Saved entries

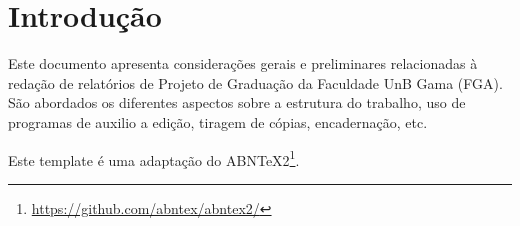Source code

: \chapter[Introdução]{Introdução}

Este documento apresenta considerações gerais e preliminares relacionadas
à redação de relatórios de Projeto de Graduação da Faculdade UnB Gama
(FGA). São abordados os diferentes aspectos sobre a estrutura do trabalho,
uso de programas de auxilio a edição, tiragem de cópias, encadernação, etc.

Este template é uma adaptação do ABNTeX2\footnote{\url{https://github.com/abntex/abntex2/}}.
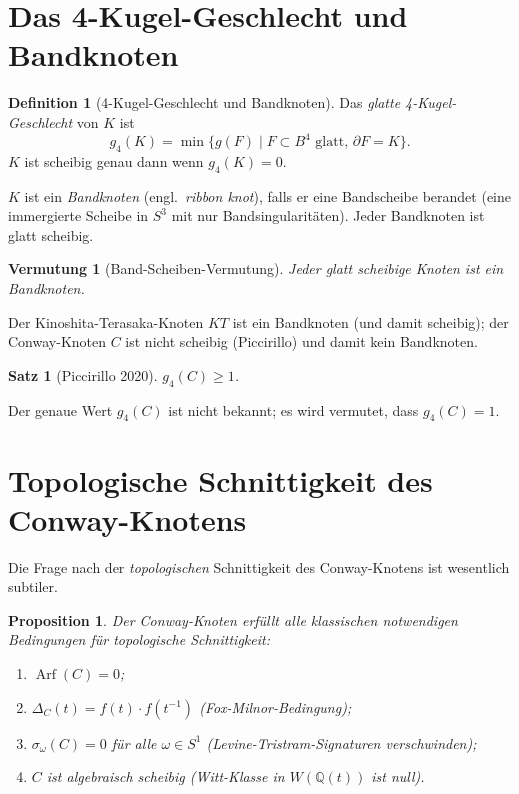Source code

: \documentclass[12pt,a4paper]{amsart}
\newtheorem{proposition}[theorem]{Proposition}
\newtheorem{satz}[theorem]{Satz}
\newtheorem{vermutung}[theorem]{Vermutung}
\theoremstyle{definition}
\newtheorem{definition_de}[theorem]{Definition}
\theoremstyle{remark}
\DeclareMathOperator{\Arf}{Arf}
\newcommand{\Q}{\mathbb{Q}}
\begin{document}
\section{Das 4-Kugel-Geschlecht und Bandknoten}

\begin{definition_de}[4-Kugel-Geschlecht und Bandknoten]
Das \emph{glatte 4-Kugel-Geschlecht} von $K$ ist
\[
    g_4(K) = \min\{ g(F) \mid F \subset B^4 \text{ glatt, } \partial F = K \}.
\]
$K$ ist scheibig genau dann wenn $g_4(K) = 0$.

$K$ ist ein \emph{Bandknoten} (engl.\ \emph{ribbon knot}), falls er eine
Bandscheibe berandet (eine immergierte Scheibe in $S^3$ mit nur
Bandsingularitäten). Jeder Bandknoten ist glatt scheibig.
\end{definition_de}

\begin{vermutung}[Band-Scheiben-Vermutung]
\label{verm:ribbon-slice}
Jeder glatt scheibige Knoten ist ein Bandknoten.
\end{vermutung}

Der Kinoshita-Terasaka-Knoten $KT$ ist ein Bandknoten (und damit scheibig);
der Conway-Knoten $C$ ist nicht scheibig (Piccirillo) und damit kein Bandknoten.

\begin{satz}[Piccirillo 2020]
$g_4(C) \geq 1$.
\end{satz}

Der genaue Wert $g_4(C)$ ist nicht bekannt; es wird vermutet, dass $g_4(C) = 1$.

\section{Topologische Schnittigkeit des Conway-Knotens}

Die Frage nach der \emph{topologischen} Schnittigkeit des Conway-Knotens
ist wesentlich subtiler.

\begin{proposition}
Der Conway-Knoten erfüllt alle klassischen notwendigen Bedingungen für
topologische Schnittigkeit:
\begin{enumerate}[label=\roman*)]
\item $\Arf(C) = 0$;
\item $\Delta_C(t) = f(t) \cdot f(t^{-1})$ (Fox-Milnor-Bedingung);
\item $\sigma_\omega(C) = 0$ für alle $\omega \in S^1$ (Levine-Tristram-Signaturen verschwinden);
\item $C$ ist algebraisch scheibig (Witt-Klasse in $W(\Q(t))$ ist null).
\end{enumerate}
\end{proposition}
\end{document}
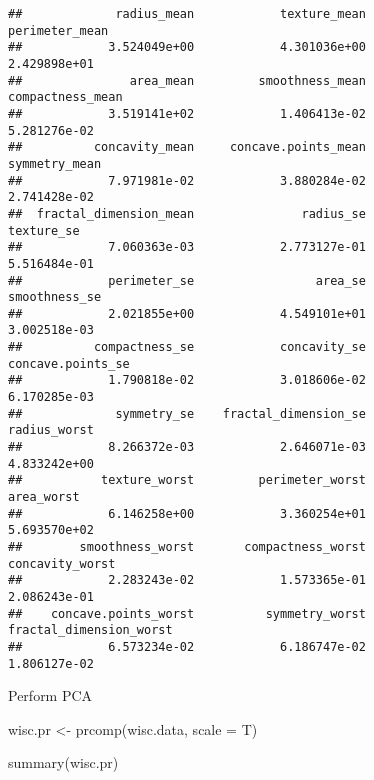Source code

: \documentclass[
]{article}
\newenvironment{Shaded}{\begin{snugshade}}{\end{snugshade}}
\newcommand{\AttributeTok}[1]{\textcolor[rgb]{0.77,0.63,0.00}{#1}}
\newcommand{\FunctionTok}[1]{\textcolor[rgb]{0.00,0.00,0.00}{#1}}
\newcommand{\NormalTok}[1]{#1}
\newcommand{\OtherTok}[1]{\textcolor[rgb]{0.56,0.35,0.01}{#1}}
\begin{document}
\begin{verbatim}
##             radius_mean            texture_mean          perimeter_mean 
##            3.524049e+00            4.301036e+00            2.429898e+01 
##               area_mean         smoothness_mean        compactness_mean 
##            3.519141e+02            1.406413e-02            5.281276e-02 
##          concavity_mean     concave.points_mean           symmetry_mean 
##            7.971981e-02            3.880284e-02            2.741428e-02 
##  fractal_dimension_mean               radius_se              texture_se 
##            7.060363e-03            2.773127e-01            5.516484e-01 
##            perimeter_se                 area_se           smoothness_se 
##            2.021855e+00            4.549101e+01            3.002518e-03 
##          compactness_se            concavity_se       concave.points_se 
##            1.790818e-02            3.018606e-02            6.170285e-03 
##             symmetry_se    fractal_dimension_se            radius_worst 
##            8.266372e-03            2.646071e-03            4.833242e+00 
##           texture_worst         perimeter_worst              area_worst 
##            6.146258e+00            3.360254e+01            5.693570e+02 
##        smoothness_worst       compactness_worst         concavity_worst 
##            2.283243e-02            1.573365e-01            2.086243e-01 
##    concave.points_worst          symmetry_worst fractal_dimension_worst 
##            6.573234e-02            6.186747e-02            1.806127e-02
\end{verbatim}

Perform PCA

\begin{Shaded}
\begin{Highlighting}[]
\NormalTok{wisc.pr }\OtherTok{\textless{}{-}} \FunctionTok{prcomp}\NormalTok{(wisc.data, }\AttributeTok{scale =}\NormalTok{ T)}
\end{Highlighting}
\end{Shaded}

\begin{Shaded}
\begin{Highlighting}[]
\FunctionTok{summary}\NormalTok{(wisc.pr)}
\end{Highlighting}
\end{Shaded}
\end{document}
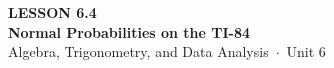 \documentclass[aspectratio=169, 11pt]{beamer}
\begin{document}
{
\begin{frame}[plain]
  \vspace{2.8cm}\hspace{0.55cm}%
  \begin{minipage}{0.9\textwidth}
    {\color{goldacc}\bfseries\small LESSON 6.4}\\[0.5cm]
    {\color{white}\bfseries\LARGE Normal Probabilities on the TI-84}\\[1.2cm]
    {\color{mistmid}\small Algebra, Trigonometry, and Data Analysis~$\cdot$~Unit 6}
  \end{minipage}
\end{frame}
}

\begin{frame}[t, plain]
\end{frame}
\end{document}
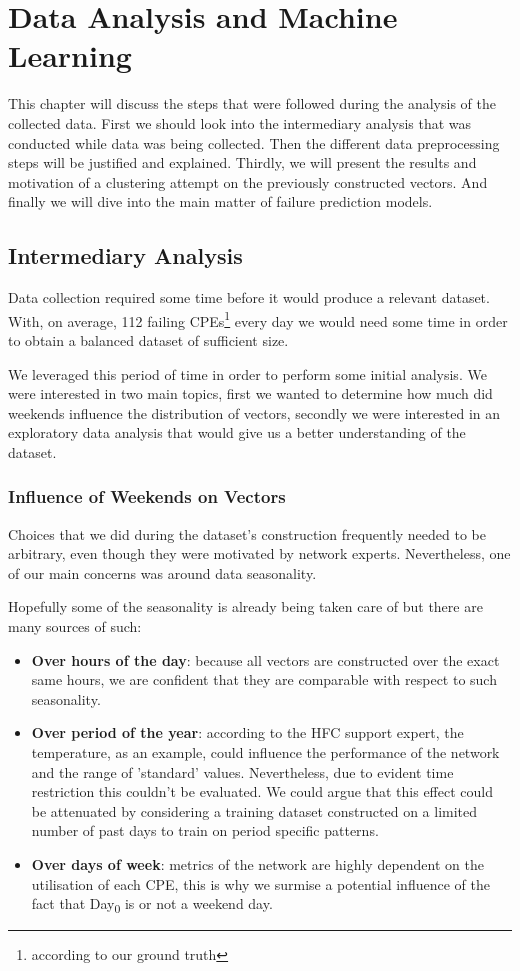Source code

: \chapter{Data Analysis and Machine Learning}
This chapter will discuss the steps that were followed during the analysis of the collected data. First we should look into the intermediary analysis that was conducted while data was being collected. Then the different data preprocessing steps will be justified and explained. Thirdly, we will present the results and motivation of a clustering attempt on the previously constructed vectors. And finally we will dive into the main matter of failure prediction models. 

\section{Intermediary Analysis}
Data collection required some time before it would produce a relevant dataset. With, on average, 112 failing CPEs\footnote{according to our ground truth} every day we would need some time in order to obtain a balanced dataset of sufficient size.

We leveraged this period of time in order to perform some initial analysis. We were interested in two main topics, first we wanted to determine how much did weekends influence the distribution of vectors, secondly we were interested in an exploratory data analysis that would give us a better understanding of the dataset. 

\subsection{Influence of Weekends on Vectors} 
\label{subsec:influence}
Choices that we did during the dataset's construction frequently needed to be arbitrary, even though they were motivated by network experts. Nevertheless, one of our main concerns was around data seasonality. 

Hopefully some of the seasonality is already being taken care of but there are many sources of such:
\begin{itemize}[topsep=0pt]
	\item \textbf{Over hours of the day}: because all vectors are constructed over the exact same hours, we are confident that they are comparable with respect to such seasonality. 
	\item \textbf{Over period of the year}: according to the HFC support expert, the temperature, as an example, could influence the performance of the network and the range of 'standard' values. Nevertheless, due to evident time restriction this couldn't be evaluated. We could argue that this  effect could be attenuated by considering a training dataset constructed on a limited number of past days to train on period specific patterns. 
	\item \textbf{Over days of week}: metrics of the network are highly dependent on the utilisation of each CPE, this is why we surmise a potential influence of the fact that Day\textsubscript{0} is or not a weekend day.
\end{itemize}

Work to be completed: What's needed here is an exact repeat of all the records above, pictures excluded.

Written answer:
Source code

: \chapter[Introdução]{Introdução}

Este documento apresenta considerações gerais e preliminares relacionadas
à redação de relatórios de Projeto de Graduação da Faculdade UnB Gama
(FGA). São abordados os diferentes aspectos sobre a estrutura do trabalho,
uso de programas de auxilio a edição, tiragem de cópias, encadernação, etc.

Este template é uma adaptação do ABNTeX2\footnote{\url{https://github.com/abntex/abntex2/}}.
Source code

: \documentclass[12pt,a4paper]{amsart}
\newtheorem{proposition}[theorem]{Proposition}
\newtheorem{satz}[theorem]{Satz}
\newtheorem{vermutung}[theorem]{Vermutung}
\theoremstyle{definition}
\newtheorem{definition_de}[theorem]{Definition}
\theoremstyle{remark}
\DeclareMathOperator{\Arf}{Arf}
\newcommand{\Q}{\mathbb{Q}}
\begin{document}
\section{Das 4-Kugel-Geschlecht und Bandknoten}

\begin{definition_de}[4-Kugel-Geschlecht und Bandknoten]
Das \emph{glatte 4-Kugel-Geschlecht} von $K$ ist
\[
    g_4(K) = \min\{ g(F) \mid F \subset B^4 \text{ glatt, } \partial F = K \}.
\]
$K$ ist scheibig genau dann wenn $g_4(K) = 0$.

$K$ ist ein \emph{Bandknoten} (engl.\ \emph{ribbon knot}), falls er eine
Bandscheibe berandet (eine immergierte Scheibe in $S^3$ mit nur
Bandsingularitäten). Jeder Bandknoten ist glatt scheibig.
\end{definition_de}

\begin{vermutung}[Band-Scheiben-Vermutung]
\label{verm:ribbon-slice}
Jeder glatt scheibige Knoten ist ein Bandknoten.
\end{vermutung}

Der Kinoshita-Terasaka-Knoten $KT$ ist ein Bandknoten (und damit scheibig);
der Conway-Knoten $C$ ist nicht scheibig (Piccirillo) und damit kein Bandknoten.

\begin{satz}[Piccirillo 2020]
$g_4(C) \geq 1$.
\end{satz}

Der genaue Wert $g_4(C)$ ist nicht bekannt; es wird vermutet, dass $g_4(C) = 1$.

\section{Topologische Schnittigkeit des Conway-Knotens}

Die Frage nach der \emph{topologischen} Schnittigkeit des Conway-Knotens
ist wesentlich subtiler.

\begin{proposition}
Der Conway-Knoten erfüllt alle klassischen notwendigen Bedingungen für
topologische Schnittigkeit:
\begin{enumerate}[label=\roman*)]
\item $\Arf(C) = 0$;
\item $\Delta_C(t) = f(t) \cdot f(t^{-1})$ (Fox-Milnor-Bedingung);
\item $\sigma_\omega(C) = 0$ für alle $\omega \in S^1$ (Levine-Tristram-Signaturen verschwinden);
\item $C$ ist algebraisch scheibig (Witt-Klasse in $W(\Q(t))$ ist null).
\end{enumerate}
\end{proposition}
\end{document}
Source code

: \documentclass[
]{article}
\newenvironment{Shaded}{\begin{snugshade}}{\end{snugshade}}
\newcommand{\AttributeTok}[1]{\textcolor[rgb]{0.77,0.63,0.00}{#1}}
\newcommand{\FunctionTok}[1]{\textcolor[rgb]{0.00,0.00,0.00}{#1}}
\newcommand{\NormalTok}[1]{#1}
\newcommand{\OtherTok}[1]{\textcolor[rgb]{0.56,0.35,0.01}{#1}}
\begin{document}
\begin{verbatim}
##             radius_mean            texture_mean          perimeter_mean 
##            3.524049e+00            4.301036e+00            2.429898e+01 
##               area_mean         smoothness_mean        compactness_mean 
##            3.519141e+02            1.406413e-02            5.281276e-02 
##          concavity_mean     concave.points_mean           symmetry_mean 
##            7.971981e-02            3.880284e-02            2.741428e-02 
##  fractal_dimension_mean               radius_se              texture_se 
##            7.060363e-03            2.773127e-01            5.516484e-01 
##            perimeter_se                 area_se           smoothness_se 
##            2.021855e+00            4.549101e+01            3.002518e-03 
##          compactness_se            concavity_se       concave.points_se 
##            1.790818e-02            3.018606e-02            6.170285e-03 
##             symmetry_se    fractal_dimension_se            radius_worst 
##            8.266372e-03            2.646071e-03            4.833242e+00 
##           texture_worst         perimeter_worst              area_worst 
##            6.146258e+00            3.360254e+01            5.693570e+02 
##        smoothness_worst       compactness_worst         concavity_worst 
##            2.283243e-02            1.573365e-01            2.086243e-01 
##    concave.points_worst          symmetry_worst fractal_dimension_worst 
##            6.573234e-02            6.186747e-02            1.806127e-02
\end{verbatim}

Perform PCA

\begin{Shaded}
\begin{Highlighting}[]
\NormalTok{wisc.pr }\OtherTok{\textless{}{-}} \FunctionTok{prcomp}\NormalTok{(wisc.data, }\AttributeTok{scale =}\NormalTok{ T)}
\end{Highlighting}
\end{Shaded}

\begin{Shaded}
\begin{Highlighting}[]
\FunctionTok{summary}\NormalTok{(wisc.pr)}
\end{Highlighting}
\end{Shaded}
\end{document}
 \documentclass[aspectratio=169, 11pt]{beamer}
\begin{document}
{
\begin{frame}[plain]
  \vspace{2.8cm}\hspace{0.55cm}%
  \begin{minipage}{0.9\textwidth}
    {\color{goldacc}\bfseries\small LESSON 6.4}\\[0.5cm]
    {\color{white}\bfseries\LARGE Normal Probabilities on the TI-84}\\[1.2cm]
    {\color{mistmid}\small Algebra, Trigonometry, and Data Analysis~$\cdot$~Unit 6}
  \end{minipage}
\end{frame}
}

\begin{frame}[t, plain]
\end{frame}
\end{document}
Source code

: \chapter{Data Analysis and Machine Learning}
This chapter will discuss the steps that were followed during the analysis of the collected data. First we should look into the intermediary analysis that was conducted while data was being collected. Then the different data preprocessing steps will be justified and explained. Thirdly, we will present the results and motivation of a clustering attempt on the previously constructed vectors. And finally we will dive into the main matter of failure prediction models. 

\section{Intermediary Analysis}
Data collection required some time before it would produce a relevant dataset. With, on average, 112 failing CPEs\footnote{according to our ground truth} every day we would need some time in order to obtain a balanced dataset of sufficient size.

We leveraged this period of time in order to perform some initial analysis. We were interested in two main topics, first we wanted to determine how much did weekends influence the distribution of vectors, secondly we were interested in an exploratory data analysis that would give us a better understanding of the dataset. 

\subsection{Influence of Weekends on Vectors} 
\label{subsec:influence}
Choices that we did during the dataset's construction frequently needed to be arbitrary, even though they were motivated by network experts. Nevertheless, one of our main concerns was around data seasonality. 

Hopefully some of the seasonality is already being taken care of but there are many sources of such:
\begin{itemize}[topsep=0pt]
	\item \textbf{Over hours of the day}: because all vectors are constructed over the exact same hours, we are confident that they are comparable with respect to such seasonality. 
	\item \textbf{Over period of the year}: according to the HFC support expert, the temperature, as an example, could influence the performance of the network and the range of 'standard' values. Nevertheless, due to evident time restriction this couldn't be evaluated. We could argue that this  effect could be attenuated by considering a training dataset constructed on a limited number of past days to train on period specific patterns. 
	\item \textbf{Over days of week}: metrics of the network are highly dependent on the utilisation of each CPE, this is why we surmise a potential influence of the fact that Day\textsubscript{0} is or not a weekend day.
\end{itemize}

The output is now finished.